Austerity measures in Greece leave cancer patients without treatment

Vasiliki Michopoulou

Swiss drugmaker Roche confirmed on Monday October 30th the withdrawal from the «positive list» of drugs reimbursed in Greece of cobimetinib, used to treat melanoma in adults in combination with vemurafenib, after the government imposed a mandatory 25% discount on the reimbursement price of innovative drugs. Greece imposed the 25% rebate on branded drugs as part of its bailout plan with lenders, and applied it to all innovative drugs retroactively from January 2017. The drug will continue to be available, at a cost of about € 5.000 per month of treatment.

Health Minister Andreas Xanthos described Roche’s decision as «unacceptable and blackmailing». He stressed that «Roche’s provocative tactics must be addressed with determination by all the political and social forces of the country and by all European institutions» and announced that the Ministry of Health and the authorities will pledge to take steps against this blackmail.

The austerity measure voted last September triggered a strong reaction from the Hellenic Association of Pharmaceutical Companies (SFEE), which calculated that it would cut the price of innovative formulations by 40% to 50% (ìn case of clawback): such a price would be unsustainable for the company, under the existing institutional framework of compensation through the positive list. The Association also pointed out that the initial price of new treatments in Greece is defined as the average of the three lowest equivalent prices in Europe, so that the cost of new treatments is already very low, and warned that this measure will lead to more withdrawals of innovative pharmaceutical products from the Greek market.

According to Roche, the 25% discount creates barriers to patient’s access to innovative treatments and makes the arrival of new, innovative medicines in the Greek market difficult or prohibitive. It also raises competition issues, because competing products already on the market are not subject to the mandatory 25% discount, although they are proven to be less effective: «We need to protect our company from the extremely unfavorable environment created by the rebate-based pricing policy for pharmaceutical companies in Greece» said the drug company.

It’s not the first time the Greek Health system has to face problems with drug companies, and Roche isn’t the first pharmaceutical company to stop supplying the Greek market. In 2010 Novo Nordisk decided to stop shipping some brands of insulin after the Government’s decision to cutoff the prices by more than a quarter. After a few weeks the parties found an agreement on less onerous price reductions, and Novo Nordisk resumed providing low-cost generic insulin. In 2013 Greece faced a serious scarcity of medicines: the pharmaceutical companies (about 50 according to a list drawn up by the authorities including some of the world’s leading pharmaceutical companies, such as Pfizer, Roche, Sanofi, GlaxoSmithKline and AstraZeneca) were accused of cutting supplies because of low profits and unpaid bills.
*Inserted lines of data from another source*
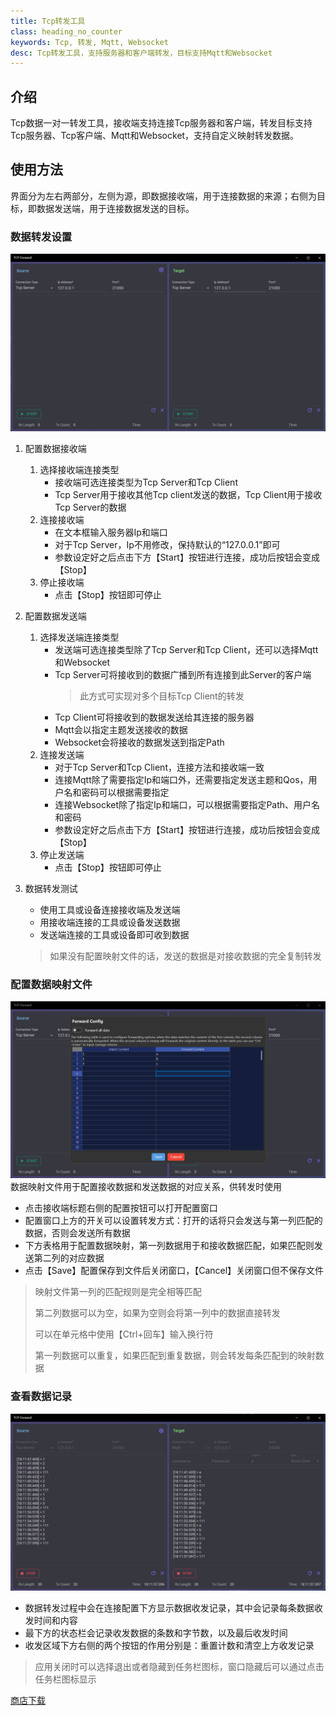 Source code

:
 ```yaml
---
title: Tcp转发工具
class: heading_no_counter
keywords: Tcp, 转发, Mqtt, Websocket
desc: Tcp转发工具，支持服务器和客户端转发，目标支持Mqtt和Websocket
---
```


## 介绍
Tcp数据一对一转发工具，接收端支持连接Tcp服务器和客户端，转发目标支持Tcp服务器、Tcp客户端、Mqtt和Websocket，支持自定义映射转发数据。


## 使用方法
界面分为左右两部分，左侧为源，即数据接收端，用于连接数据的来源；右侧为目标，即数据发送端，用于连接数据发送的目标。
### 数据转发设置
![](../assets/images/TestTools/TcpForward1.png)
1. 配置数据接收端
   1. 选择接收端连接类型
      * 接收端可选连接类型为Tcp Server和Tcp Client
      * Tcp Server用于接收其他Tcp client发送的数据，Tcp Client用于接收Tcp Server的数据
   2. 连接接收端
      * 在文本框输入服务器Ip和端口
      * 对于Tcp Server，Ip不用修改，保持默认的“127.0.0.1”即可
      * 参数设定好之后点击下方【Start】按钮进行连接，成功后按钮会变成【Stop】
   3. 停止接收端
      * 点击【Stop】按钮即可停止
  
2. 配置数据发送端
   1. 选择发送端连接类型
      * 发送端可选连接类型除了Tcp Server和Tcp Client，还可以选择Mqtt和Websocket
      * Tcp Server可将接收到的数据广播到所有连接到此Server的客户端
        > 此方式可实现对多个目标Tcp Client的转发
      * Tcp Client可将接收到的数据发送给其连接的服务器
      * Mqtt会以指定主题发送接收的数据
      * Websocket会将接收的数据发送到指定Path
   2. 连接发送端
      * 对于Tcp Server和Tcp Client，连接方法和接收端一致
      * 连接Mqtt除了需要指定Ip和端口外，还需要指定发送主题和Qos，用户名和密码可以根据需要指定
      * 连接Websocket除了指定Ip和端口，可以根据需要指定Path、用户名和密码
      * 参数设定好之后点击下方【Start】按钮进行连接，成功后按钮会变成【Stop】
   3. 停止发送端
      * 点击【Stop】按钮即可停止
3. 数据转发测试
   * 使用工具或设备连接接收端及发送端
   * 用接收端连接的工具或设备发送数据
   * 发送端连接的工具或设备即可收到数据
   > 如果没有配置映射文件的话，发送的数据是对接收数据的完全复制转发

### 配置数据映射文件
![](../assets/images/TestTools/TcpForward2.png)
数据映射文件用于配置接收数据和发送数据的对应关系，供转发时使用
* 点击接收端标题右侧的配置按钮可以打开配置窗口
* 配置窗口上方的开关可以设置转发方式：打开的话将只会发送与第一列匹配的数据，否则会发送所有数据
* 下方表格用于配置数据映射，第一列数据用于和接收数据匹配，如果匹配则发送第二列的对应数据
* 点击【Save】配置保存到文件后关闭窗口，【Cancel】关闭窗口但不保存文件

> 映射文件第一列的匹配规则是完全相等匹配
>
> 第二列数据可以为空，如果为空则会将第一列中的数据直接转发
> 
> 可以在单元格中使用【Ctrl+回车】输入换行符
>
> 第一列数据可以重复，如果匹配到重复数据，则会转发每条匹配到的映射数据

### 查看数据记录
![](../assets/images/TestTools/TcpForward3.png)
* 数据转发过程中会在连接配置下方显示数据收发记录，其中会记录每条数据收发时间和内容
* 最下方的状态栏会记录收发数据的条数和字节数，以及最后收发时间
* 收发区域下方右侧的两个按钮的作用分别是：重置计数和清空上方收发记录

> 应用关闭时可以选择退出或者隐藏到任务栏图标，窗口隐藏后可以通过点击任务栏图标显示

[商店下载](https://apps.microsoft.com/detail/9P8RD3LDT8TW)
The companies also expressed their concern about the risk that drugs could be exported by middlemen because prices are higher in other European countries.

On November 1st 2017 Roche informed the media and the Greek associations of cancer patients that it will continue providing Cotellic free of charge to all patients who were receiving the drug at the time of its delisting in Greece (in October) and until the treatment is completed, but will not provide it to new patients. The patients’ associations say that finding a solution for about 50 patients will not solve the problem, and fear that Roche’s move might be followed by other drug companies.

The Hellenic Federation of Cancer asked the Minister of health to act responsibly. “Patients are not just numbers and human life has not price» say the patients who are standing in the middle of this clash struggling for their medicines and their lives.